* Supplied data
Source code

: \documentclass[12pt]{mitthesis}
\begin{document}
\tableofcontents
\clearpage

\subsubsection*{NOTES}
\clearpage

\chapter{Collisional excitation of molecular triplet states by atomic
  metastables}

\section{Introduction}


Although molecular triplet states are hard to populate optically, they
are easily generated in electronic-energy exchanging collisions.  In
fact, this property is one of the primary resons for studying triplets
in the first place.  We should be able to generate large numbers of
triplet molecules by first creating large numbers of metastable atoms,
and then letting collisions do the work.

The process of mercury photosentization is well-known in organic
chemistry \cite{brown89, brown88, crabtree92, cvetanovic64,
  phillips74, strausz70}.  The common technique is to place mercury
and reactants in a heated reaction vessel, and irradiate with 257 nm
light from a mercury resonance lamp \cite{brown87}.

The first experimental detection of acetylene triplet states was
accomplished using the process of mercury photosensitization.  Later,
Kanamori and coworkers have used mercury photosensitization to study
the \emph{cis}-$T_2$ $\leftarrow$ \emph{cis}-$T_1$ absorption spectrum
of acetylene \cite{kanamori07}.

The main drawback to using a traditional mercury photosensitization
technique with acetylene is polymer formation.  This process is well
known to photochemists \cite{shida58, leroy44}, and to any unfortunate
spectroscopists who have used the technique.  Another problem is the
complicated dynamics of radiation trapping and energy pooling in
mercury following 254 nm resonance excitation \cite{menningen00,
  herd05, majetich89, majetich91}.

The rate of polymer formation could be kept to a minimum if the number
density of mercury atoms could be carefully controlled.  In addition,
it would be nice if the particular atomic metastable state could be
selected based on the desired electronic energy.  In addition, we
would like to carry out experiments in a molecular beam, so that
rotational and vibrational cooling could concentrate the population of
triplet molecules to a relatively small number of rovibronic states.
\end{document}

* Task to complete
Return the full material unchanged.

* Finished task
Source code

: \documentclass[12pt]{mitthesis}
\begin{document}
\tableofcontents
\clearpage

\subsubsection*{NOTES}
\clearpage

\chapter{Collisional excitation of molecular triplet states by atomic
  metastables}

\section{Introduction}


Although molecular triplet states are hard to populate optically, they
are easily generated in electronic-energy exchanging collisions.  In
fact, this property is one of the primary resons for studying triplets
in the first place.  We should be able to generate large numbers of
triplet molecules by first creating large numbers of metastable atoms,
and then letting collisions do the work.

The process of mercury photosentization is well-known in organic
chemistry \cite{brown89, brown88, crabtree92, cvetanovic64,
  phillips74, strausz70}.  The common technique is to place mercury
and reactants in a heated reaction vessel, and irradiate with 257 nm
light from a mercury resonance lamp \cite{brown87}.

The first experimental detection of acetylene triplet states was
accomplished using the process of mercury photosensitization.  Later,
Kanamori and coworkers have used mercury photosensitization to study
the \emph{cis}-$T_2$ $\leftarrow$ \emph{cis}-$T_1$ absorption spectrum
of acetylene \cite{kanamori07}.

The main drawback to using a traditional mercury photosensitization
technique with acetylene is polymer formation.  This process is well
known to photochemists \cite{shida58, leroy44}, and to any unfortunate
spectroscopists who have used the technique.  Another problem is the
complicated dynamics of radiation trapping and energy pooling in
mercury following 254 nm resonance excitation \cite{menningen00,
  herd05, majetich89, majetich91}.

The rate of polymer formation could be kept to a minimum if the number
density of mercury atoms could be carefully controlled.  In addition,
it would be nice if the particular atomic metastable state could be
selected based on the desired electronic energy.  In addition, we
would like to carry out experiments in a molecular beam, so that
rotational and vibrational cooling could concentrate the population of
triplet molecules to a relatively small number of rovibronic states.
\end{document}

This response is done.